Sous le manteau de l'humour, qui
permet la prise de distance par rapport au pouvoir,
une véritable catharsis montre ses effets pour que les élèves
puissent "poser le fardeau par terre" et "éplucher
leur oignon".
3.2.3
La relation – c'est
moi et toi
a)
La relation de la
consigne :
Soit l'enseignant arrive
à proposer
l'activité du sketch aux élèves
et ils en tireraient un plaisir, soit il se voit contraint (sic, par
le cadre institutionnel)
de l'imposer
par la contrainte dans quel cas ils en éprouveraient du stress. Dans
le premier cas, il s'agirait d'un mode de gestion principalement
fondé sur l'autorité, Auctoritas
selon la conception de
Prairat (1997,
p. 84),
voire sur la raison
et l'humour
constituerait un outil adapté et avantageux. Dans le deuxième cas,
l'enseignant se servirait plutôt de son statut et de
son pouvoir
institutionnel (Potestas
selon Prairat, 1997,
p. 84) pour mettre
l'élève au travail. Le dernier percevrait l'humour alors comme une
feinte, voire
comme de l'ironie. L'exemple de l'annonce de l'enseignant « C'est
le grand jour – on va
jouer les sketchs aujourd'hui ! », avec un grand sourire
montre comment son interprétation peut varier
en fonction de la relation
préétablie entre lui et l'élève : Dans
la même classe, une
partie des élèves saisira l'humour (malgré l'évaluation et la
notation) alors que d'autres sentiront
la force du pouvoir et de la contrainte à travers le masque
(ressenti) du
sourire. Alors que les
premiers seraient plutôt sensibles sur l'oreille relationnelle
pour entendre la
tentative de créer une atmosphère détendue,
les derniers entendraient
principalement l'appel
de la consigne, c'est à dire l'ordre contre lequel ils se
révolteraient. L'humour
serait alors mal compris comme de
l'ironie, voire du
sarcasme.
b)
La relation du sketch : Alors qu'il est généralement
possible d'envoyer des tu-messages à leur camarades, un tel
sketch peut représenter l'occasion unique pour les élèves
d'envoyer des tu-messages puissants envers l'enseignant.

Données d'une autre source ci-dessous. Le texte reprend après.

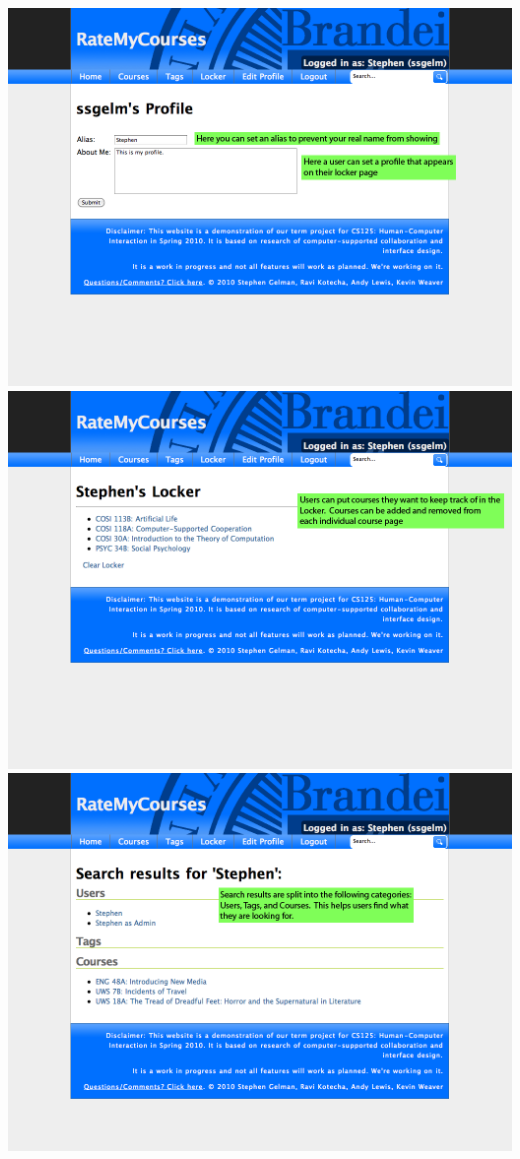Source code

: \documentclass[12pt]{report}
\begin{document}
\includegraphics[width=\textwidth]{screen-4.png}
\includegraphics[width=\textwidth]{screen-5.png}
\includegraphics[width=\textwidth]{screen-6.png}
\end{document}

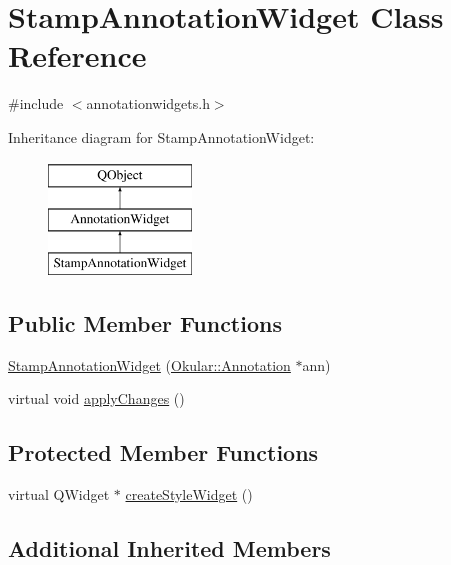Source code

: \hypertarget{classStampAnnotationWidget}{\section{Stamp\+Annotation\+Widget Class Reference}
\label{classStampAnnotationWidget}
}


{\ttfamily \#include $<$annotationwidgets.\+h$>$}

Inheritance diagram for Stamp\+Annotation\+Widget\+:\begin{figure}[H]
\begin{center}
\leavevmode
\includegraphics[height=3.000000cm]{classStampAnnotationWidget}
\end{center}
\end{figure}
\subsection*{Public Member Functions}
\begin{DoxyCompactItemize}
\item 
\hyperlink{classStampAnnotationWidget_a428cf186fb4adea3fec2d9962c4e5d2e}{Stamp\+Annotation\+Widget} (\hyperlink{classOkular_1_1Annotation}{Okular\+::\+Annotation} $\ast$ann)
\item 
virtual void \hyperlink{classStampAnnotationWidget_aabddf86c8df2d97e5f3e4d1ad9ae36f5}{apply\+Changes} ()
\end{DoxyCompactItemize}
\subsection*{Protected Member Functions}
\begin{DoxyCompactItemize}
\item 
virtual Q\+Widget $\ast$ \hyperlink{classStampAnnotationWidget_ac941b293f5c4bafb413a5dd08d7d0654}{create\+Style\+Widget} ()
\end{DoxyCompactItemize}
\subsection*{Additional Inherited Members}



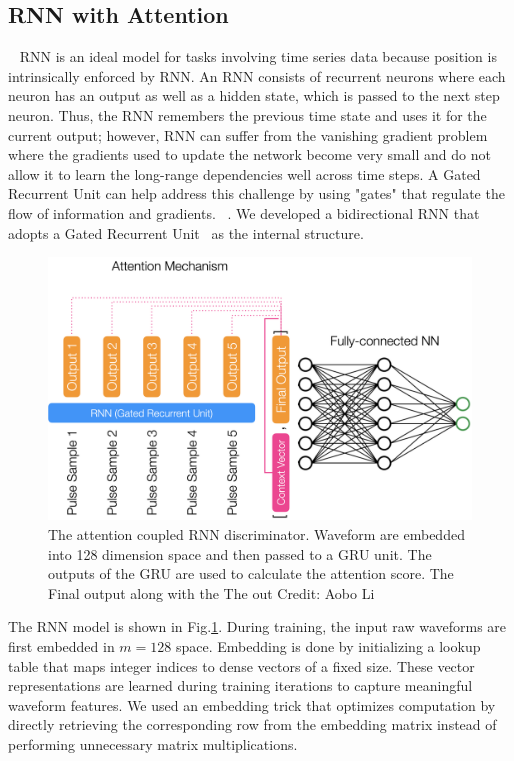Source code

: \subsection{RNN with Attention}~\label{subapp:RNN}
RNN is an ideal model for tasks involving time series data because position is intrinsically enforced by RNN. \cite{Rumelhart1986} An RNN consists of recurrent neurons where each neuron has an output as well as a hidden state, which is passed to the next step neuron. Thus, the RNN remembers the previous time state and uses it for the current output; however, RNN can suffer from the vanishing gradient problem where the gradients used to update the network become very small and do not allow it to learn the long-range dependencies well across time steps. A Gated Recurrent Unit can help address this challenge by using "gates" that regulate the flow of information and gradients. ~\cite{GRU}. We developed a bidirectional RNN that adopts a Gated Recurrent Unit~\cite{GRU} as the internal structure.


\begin{figure}[htb!]
    \centering
    \includegraphics[width=0.7\linewidth,trim={0pc 0pc 0pc 0pc},clip]{ch6/figs/rnnAttention.png}
    \caption{The attention coupled RNN discriminator. Waveform are embedded into 128 dimension space and then passed to a GRU unit. The outputs of the GRU are used to calculate the attention score. The Final output along with the   The out Credit: Aobo Li}
    \label{ch6_fig_detail_network}
\end{figure}

The RNN model is shown in Fig.\ref{ch6_fig_detail_network}. During training, the input raw waveforms are first embedded in $m=128$ space. Embedding is done by initializing a lookup table that maps integer indices to dense vectors of a fixed size. These vector representations are learned during training iterations to capture meaningful waveform features. We used an embedding trick that optimizes computation by directly retrieving the corresponding row from the embedding matrix instead of performing unnecessary matrix multiplications. 


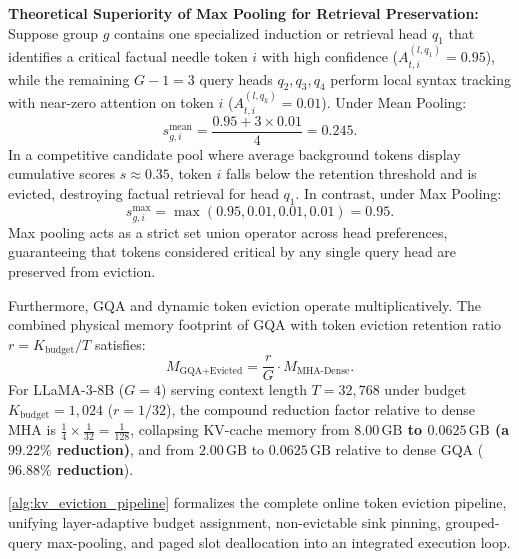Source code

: \noindent\textbf{Theoretical Superiority of Max Pooling for Retrieval Preservation:}
Suppose group $g$ contains one specialized induction or retrieval head $q_1$ that identifies a critical factual needle token $i$ with high confidence ($A_{t, i}^{(l, q_1)} = 0.95$), while the remaining $G-1 = 3$ query heads $q_2, q_3, q_4$ perform local syntax tracking with near-zero attention on token $i$ ($A_{t, i}^{(l, q_k)} = 0.01$). Under Mean Pooling:
\begin{equation}
s_{g, i}^{\text{mean}} = \frac{0.95 + 3 \times 0.01}{4} = 0.245.
\end{equation}
In a competitive candidate pool where average background tokens display cumulative scores $s \approx 0.35$, token $i$ falls below the retention threshold and is evicted, destroying factual retrieval for head $q_1$. In contrast, under Max Pooling:
\begin{equation}
s_{g, i}^{\max} = \max(0.95, 0.01, 0.01, 0.01) = 0.95.
\end{equation}
Max pooling acts as a strict set union operator across head preferences, guaranteeing that tokens considered critical by any single query head are preserved from eviction.

Furthermore, GQA and dynamic token eviction operate multiplicatively. The combined physical memory footprint of GQA with token eviction retention ratio $r = K_{\text{budget}} / T$ satisfies:
\begin{equation}
\label{eq:gqa_compound_formula}
M_{\text{GQA+Evicted}} = \frac{r}{G} \cdot M_{\text{MHA-Dense}}.
\end{equation}
For LLaMA-3-8B ($G=4$) serving context length $T = 32{,}768$ under budget $K_{\text{budget}} = 1{,}024$ ($r = 1/32$), the compound reduction factor relative to dense MHA is $\frac{1}{4} \times \frac{1}{32} = \frac{1}{128}$, collapsing KV-cache memory from \textbf{$8.00\,\text{GB}$ to $0.0625\,\text{GB}$ (a $99.22\%$ reduction)}, and from $2.00\,\text{GB}$ to $0.0625\,\text{GB}$ relative to dense GQA (\textbf{$96.88\%$ reduction}).

\cref{alg:kv_eviction_pipeline} formalizes the complete online token eviction pipeline, unifying layer-adaptive budget assignment, non-evictable sink pinning, grouped-query max-pooling, and paged slot deallocation into an integrated execution loop.

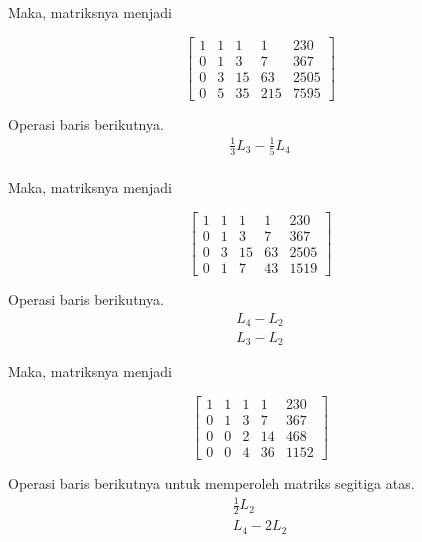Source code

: Maka, matriksnya menjadi

\begin{center}
	\setlength\arraycolsep{15pt}
	\[
	\begin{bmatrix}
			1 	& 1 	& 1 	& 1 		& 230 		\\[1em]
			0 	& 1 	& 3 	& 7 		& 367			\\[1em]
			0 	& 3 	& 15 	& 63 		& 2505		\\[1em]
			0 	& 5 	& 35 	& 215 	& 7595
	\end{bmatrix}
	\]
\end{center}

Operasi baris berikutnya.
\begin{align*}
	\frac{1}{3}L_3 - \frac{1}{5}L_4 \\
\end{align*}

Maka, matriksnya menjadi

\begin{center}
	\setlength\arraycolsep{15pt}
	\[
	\begin{bmatrix}
			1 	& 1 	& 1 	& 1 		& 230 		\\[1em]
			0 	& 1 	& 3 	& 7 		& 367			\\[1em]
			0 	& 3 	& 15 	& 63 		& 2505		\\[1em]
			0 	& 1 	& 7 	& 43 		& 1519
	\end{bmatrix}
	\]
\end{center}

Operasi baris berikutnya.
\begin{align*}
	L_4 - L_2 \\
	L_3 - L_2
\end{align*}

Maka, matriksnya menjadi

\begin{center}
	\setlength\arraycolsep{15pt}
	\[
	\begin{bmatrix}
			1 	& 1 	& 1 	& 1 		& 230 		\\[1em]
			0 	& 1 	& 3 	& 7 		& 367			\\[1em]
			0 	& 0 	& 2 	& 14 		& 468		\\[1em]
			0 	& 0 	& 4 	& 36 		& 1152
	\end{bmatrix}
	\]
\end{center}

Operasi baris berikutnya untuk memperoleh matriks segitiga atas.
\begin{align*}
	\frac{1}{2}L_2 \\
	L_4 - 2L_2
\end{align*}

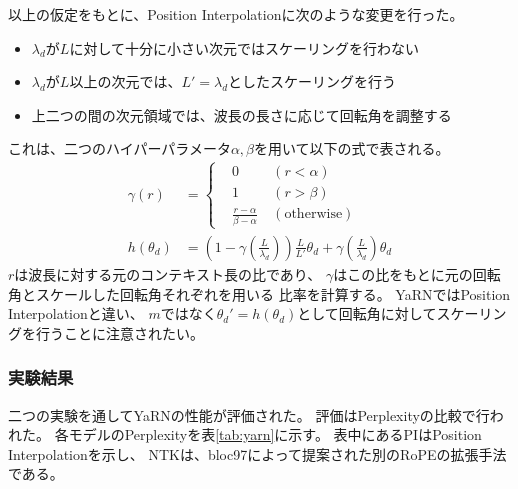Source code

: \documentclass{jsarticle}
\begin{document}
        以上の仮定をもとに、Position Interpolationに次のような変更を行った。
        \begin{itemize}
            \item $\lambda_d$が$L$に対して十分に小さい次元ではスケーリングを行わない
            \item $\lambda_d$が$L$以上の次元では、$L'=\lambda_d$としたスケーリングを行う
            \item 上二つの間の次元領域では、波長の長さに応じて回転角を調整する
        \end{itemize}
        これは、二つのハイパーパラメータ$\alpha,\beta$を用いて以下の式で表される。
        \begin{align*}
            \gamma(r) &= \left\{ \begin{aligned}
                &0 \ &(r < \alpha) \\
                &1 \ &(r > \beta) \\
                &\frac{r-\alpha}{\beta-\alpha} \ &(\mathrm{otherwise})
            \end{aligned}\right. \\
            h(\theta_d) &= \left(1-\gamma\left(\frac{L}{\lambda_d}\right)\right)\frac{L}{L'}\theta_d + \gamma\left(\frac{L}{\lambda_d}\right)\theta_d
        \end{align*}
        $r$は波長に対する元のコンテキスト長の比であり、
        $\gamma$はこの比をもとに元の回転角とスケールした回転角それぞれを用いる
        比率を計算する。
        YaRNではPosition Interpolationと違い、
        $m$ではなく$\theta_d'=h(\theta_d)$として回転角に対してスケーリングを行うことに注意されたい。

        \subsubsection{実験結果}
            二つの実験を通してYaRNの性能が評価された。
            評価はPerplexityの比較で行われた。
            各モデルのPerplexityを表\ref{tab:yarn}に示す。
            表中にあるPIはPosition Interpolationを示し、
            NTKは、bloc97\cite{ntk}によって提案された別のRoPEの拡張手法である。
\end{document}
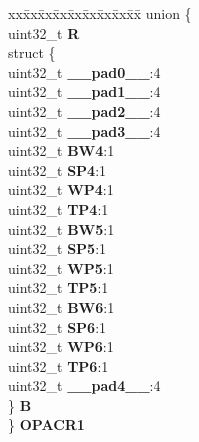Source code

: \begin{DoxyCompactItemize}
\begin{tabbing}
\end{tabbing}\item 
\mbox{\label{structPBRIDGE__B__tag_af0cfda510284de7f62f2fb34378f8a15}} 
\begin{tabbing}
xx\=xx\=xx\=xx\=xx\=xx\=xx\=xx\=xx\=\kill
union \{\\
\>uint32\_t {\bfseries R}\\
\>struct \{\\
\>\>uint32\_t {\bfseries \_\_pad0\_\_}:4\\
\>\>uint32\_t {\bfseries \_\_pad1\_\_}:4\\
\>\>uint32\_t {\bfseries \_\_pad2\_\_}:4\\
\>\>uint32\_t {\bfseries \_\_pad3\_\_}:4\\
\>\>uint32\_t {\bfseries BW4}:1\\
\>\>uint32\_t {\bfseries SP4}:1\\
\>\>uint32\_t {\bfseries WP4}:1\\
\>\>uint32\_t {\bfseries TP4}:1\\
\>\>uint32\_t {\bfseries BW5}:1\\
\>\>uint32\_t {\bfseries SP5}:1\\
\>\>uint32\_t {\bfseries WP5}:1\\
\>\>uint32\_t {\bfseries TP5}:1\\
\>\>uint32\_t {\bfseries BW6}:1\\
\>\>uint32\_t {\bfseries SP6}:1\\
\>\>uint32\_t {\bfseries WP6}:1\\
\>\>uint32\_t {\bfseries TP6}:1\\
\>\>uint32\_t {\bfseries \_\_pad4\_\_}:4\\
\>\} {\bfseries B}\\
\} {\bfseries OPACR1}\\


\end{tabbing}
\end{DoxyCompactItemize}
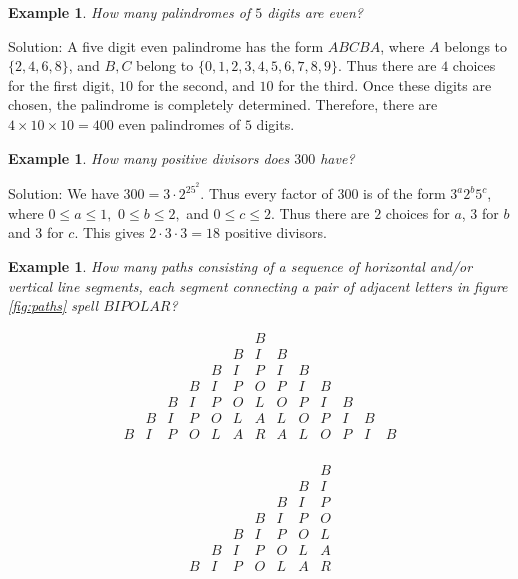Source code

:\documentclass[11pt, openany]{book}
\theoremstyle{change} \theoremheaderfont{\blue\sffamily\bfseries}
\newtheorem{exa}[thm]{Example}
\theoremstyle{nonumberplain} \theoremheaderfont{\sffamily\bfseries}
\newcommand{\í}{\'{\i}}
\begin{document}
\begin{exa}\label{exa:5digit_even_palindromes} How many palindromes of $5$ digits are even? \end{exa}
Solution: A five digit even palindrome has the form $ABCBA$, where
$A$ belongs to $ \{2, 4, 6, 8\}$, and $B,C$ belong to
$\{0,1,2,3,4,5,6,7,8,9\}$. Thus there are $4$ choices for the first
digit, $10$ for the second, and $10$ for the third. Once these
digits are chosen, the palindrome is completely determined.
Therefore, there are $4\times 10 \times 10 = 400$ even palindromes
of $5$ digits.
\begin{exa} How many positive divisors does $300$
have? \end{exa}Solution: We have $300 = 3\cdot 2^25^2$. Thus every
factor of $300$ is of the form $3^a2^b5^c $, where $0 \leq a \leq
1,$ $0 \leq b \leq 2,$ and $0 \leq c \leq 2$. Thus there are $2$
choices for $a$, $3$ for $b$ and $3$ for $c$. This gives $2\cdot 3
\cdot 3 = 18$ positive divisors.
\begin{exa}
\label{pro:paths}How many paths consisting of a sequence of
horizontal and/or vertical line segments, each segment connecting a
pair of adjacent letters in figure \ref{fig:paths} spell $BIPOLAR$?
\end{exa}
\begin{figure}[h]
\begin{minipage}{7cm}$$
\begin{array}{ccccccccccccc}
 &  & &  &  &  & B &  &  &  &  &  &  \\
 &  & &  &  & B & I & B &  &  &  &  &  \\
 &  & &  & B & I & P & I & B &  &  &  &  \\
 &  & & B & I & P & O & P & I & B &  &  &  \\
 &  & B& I & P & O & L & O & P & I & B &  &  \\
& B & I& P & O & L & A & L & O & P & I & B &  \\
B & I & P& O & L & A & R & A & L & O & P & I & B \\    \end{array}
$$
 \footnotesize{}\label{fig:paths}
\end{minipage}
\hfill
\begin{minipage}{7cm}
$$
\begin{array}{ccccccc}
 &  & &  &  &  & B  \\
 &  & &  &  & B & I   \\
 &  & &  & B & I & P   \\
 &  & & B & I & P & O  \\
 &  & B& I & P & O & L   \\
& B & I& P & O & L & A  \\
B & I & P& O & L & A & R  \\    \end{array}
$$
 \footnotesize{}\label{fig:paths2}
\end{minipage}
\end{figure}
\end{document}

La
grande majorité d'entre eux a choisi le ton de l'humour dans leur
sketch ce qui leur permet un renversement temporaire des
circonstances hiérarchiques dans un sens carnavalesque selon
Bakhtine (1982). Sur la
scène, ce monde inversé protégé, le chahuteur est accepté et
même apprécié par les spectateurs. Encore plus que du côté
révélation de soi, la catharsis fait son effet au niveau
relationnel, si l'élève est capable de prendre de la distance par
rapport aux hiérarchies habituelles. Les élèves ayant éprouvés
du stress avaient éventuellement des difficultés avec cette double
perspective (réalité versus scène) qu'ils portent sur l'enseignant
et que ce dernier porte sur eux (en tant qu'enseignant versus
spectateur).
Dans
le cas de l'élève qui joue l'enseignant, cet effet est encore
amplifié. Si un élève audacieux se sent suffisamment protégé par
la scène, il peut faire une caricature très hilarante ou humiliante
de l'enseignant, selon la perception du spectateur. Pour ce dernier,
en l'absence d'un retour vérifiant, il n'est d'ailleurs pas toujours
évident de reconnaître si l'élève avait l'intention de
représenter une caricature ou une image réaliste voire idéalisée
de l'enseignant. L'élève artiste peut profiter consciemment de
cette ambiguïté.
Il
y a aussi des élèves qui expriment leur désaccord avec la consigne
et donc l'enseignant et l'institution en s'arrêtant au "service
minimum". Il s'agit de ce « refus de participer »,
qui est « une forme d'absentéisme larvée » selon Auger
(2001, p. 17). Leurs tentatives d'être drôles lors de
la mise en scène relèvent alors plutôt de la sphère de l'ironie
et du sarcasme, qui sert à casser l'effort sérieux, soit de
l'enseignant, soit des autres. Il est à noté cependant qu'à
l'intérieur du collectif des "moqueurs", cette ironie est
perçue, justement, comme de l'humour car personne du
collectif n'est ni touché ni exclue. Comme
l'humour, l'ironie garde cette « valeur
sociale qui unit les enfants |…]
c'est un rite de passage,
d'initiation » (Soulé,
1987, p. 40), une
connivence précieuse, restreinte
seulement à un cercle de privilégiés qui se définit
par une opposition à d'autres.
2.3.4
L'appel -à
toi de jouer
a)
L'appel de la
consigne :
La forme de l'impératif,
le modal must
identifie le message assez clairement comme un appel
de mise au travail. Selon
la motivation générale et les
préférences particulières du
récepteur, il peut être
compris comme une
invitation (proposition)
ou une contrainte (imposition)
de s'installer dans « l'indicatif rigoureusement présent »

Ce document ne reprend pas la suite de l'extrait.